When two or more vehicles are involved in a collision, determining fault can be challenging. Fortunately, liability often becomes clear after reviewing evidence from the scene.
When your car sustains damage—or you sustain injuries—because of poor road conditions, though, determining and proving fault becomes inherently more complicated. Everything from potholes to eroding shoulders can cause devastating crashes, but when only one vehicle is involved in the scenario, who is to blame?
According to CNBC, experts estimate that bad roads cost motorists $109 billion annually. When your car breaks an axle, batters a shock absorber, or blows a tire on a pothole, it is worth identifying the liable party so you can recover compensation for the repairs.
In most cases, a government entity is to blame. At the end of the day, those who are responsible for maintaining the roads should also be responsible for covering any costs that arise when they fail to do so.
Unfortunately for motorists, though, municipalities are unlikely to provide compensation for damage resulting from bad roads. TIME reports that although drivers have the right to file claims against their local government, they rarely receive a payout—and when they do, it is rarely enough to cover all the costs they incurred.
Luckily, there is another avenue for seeking compensation to cover repairs following vehicle damage. If your car needs work after driving on a bad road, you may be able to file a claim with your own car insurance provider. As long as your policy includes collision coverage and the claim is legitimate, your insurance company should accept it.
Unlike liability coverage, which is mandatory in most states, collision coverage is optional. This kind of insurance covers the cost of repairing or replacing your vehicle following an impact of almost any kind.

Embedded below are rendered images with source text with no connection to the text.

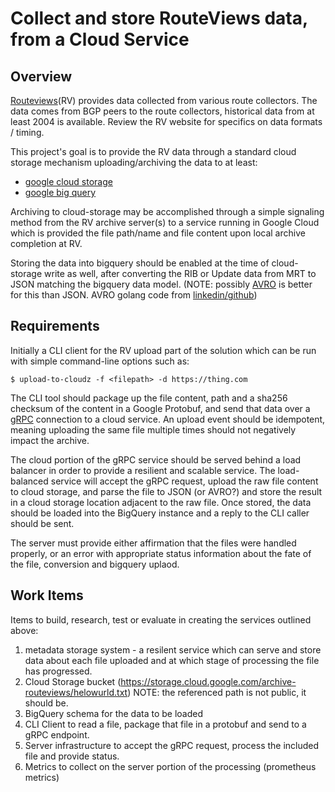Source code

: # Collect and store RouteViews data, from a Cloud Service

## Overview

[Routeviews](http://www.routeviews.org)(RV) provides data collected from various
route collectors. The data comes from BGP peers to the route collectors, historical
data from at least 2004 is available. Review the RV website for specifics on
data formats / timing.

This project's goal is to provide the RV data through a standard cloud storage
mechanism uploading/archiving the data to at least:

  * [google cloud storage](https://cloud.google.com/storage)
  * [google big query](https://cloud.google.com/bigquery)

Archiving to cloud-storage may be accomplished through a simple signaling method
from the RV archive server(s) to a service running in Google Cloud which is provided
the file path/name and file content upon local archive completion at RV.

Storing the data into bigquery should be enabled at the time of cloud-storage write
as well, after converting the RIB or Update data from MRT to JSON matching the bigquery
data model.
  (NOTE: possibly [AVRO](http://avro.apache.org) is better for this than JSON. AVRO
  golang code from [linkedin/github](https://github.com/linkedin/goavro))

## Requirements

<A metadata service must be built to track the state of each file in process>

Initially a CLI client for the RV upload part of the solution which can be run with simple
command-line options such as:

```shell
$ upload-to-cloudz -f <filepath> -d https://thing.com
```

The CLI tool should package up the file content, path and a sha256 checksum of the content
in a Google Protobuf, and send that data over a [gRPC](https://grpc.io) connection to a
cloud service. An upload event should be idempotent, meaning uploading the same file
multiple times should not negatively impact the archive.

The cloud portion of the gRPC service should be served behind a load balancer in order
to provide a resilient and scalable service. The load-balanced service will accept the gRPC
request, upload the raw file content to cloud storage, and parse the file to JSON (or AVRO?)
and store the result in a cloud storage location adjacent to the raw file. Once stored, the
data should be loaded into the BigQuery instance and a reply to the CLI caller should be sent.

The server must provide either affirmation that the files were handled properly, or an error
with appropriate status information about the fate of the file, conversion and bigquery uplaod.

## Work Items

Items to build, research, test or evaluate in creating the services outlined above:

1. metadata storage system - a resilent service which can serve and store data about
   each file uploaded and at which stage of processing the file has progressed.
2. Cloud Storage bucket (https://storage.cloud.google.com/archive-routeviews/helowurld.txt)
   NOTE: the referenced path is not public, it should be.
3. BigQuery schema for the data to be loaded
4. CLI Client to read a file, package that file in a protobuf and send to a gRPC endpoint.
5. Server infrastructure to accept the gRPC request, process the included file and provide status.
6. Metrics to collect on the server portion of the processing (prometheus metrics)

For example, collision coverage will kick in after a standard car accident, but it can also apply when you hit a tree or drive over a massive pothole that destroys the undercarriage. If your vehicle sustains damage from bad road conditions, the insurance adjuster can guide you through the claims process.
How Can You Avoid Damage from Bad Road Conditions?
Most people probably think of massive potholes when they hear the term “bad roads,” but there are all kinds of dangerous conditions that can result in a wreck, including:
- Shoulder drop-offs;
- Oil slick;
- Construction congestion;
- Visual obstructions;
- Fallen trees or utility poles;
- Ice patches; and
- Malfunctioning traffic signals.
The single most effective way to avoid any of the above hazards is reducing your speed. The slower you are traveling, the more time you have to respond should you come across a downed power line or congested work zone. Additionally, hitting a pothole at a lower speed will cause considerably less damage than hitting it while traveling much faster.
Maintaining your vehicle can also help you avoid potential collisions and minimize the damage caused by bad road conditions. For example, monitoring the depth of your treads and replacing the tires when they become bald will improve the car’s traction, even when traveling over ice or oil. Likewise, inflating the tires to their optimum capacity will reduce the extent of any pothole damage should you end up driving over one.
Motorists should make it a point to remain aware of their surroundings at all times, as well. Eliminate distractions like smartphones and navigation systems so you can simply focus on the road in front of you.
This will allow you to identify any hazards early enough that you have time to avoid them. It will also ensure you can make an evasive maneuver, like avoiding a pothole, by swerving onto the shoulder or into the other lane without hesitation.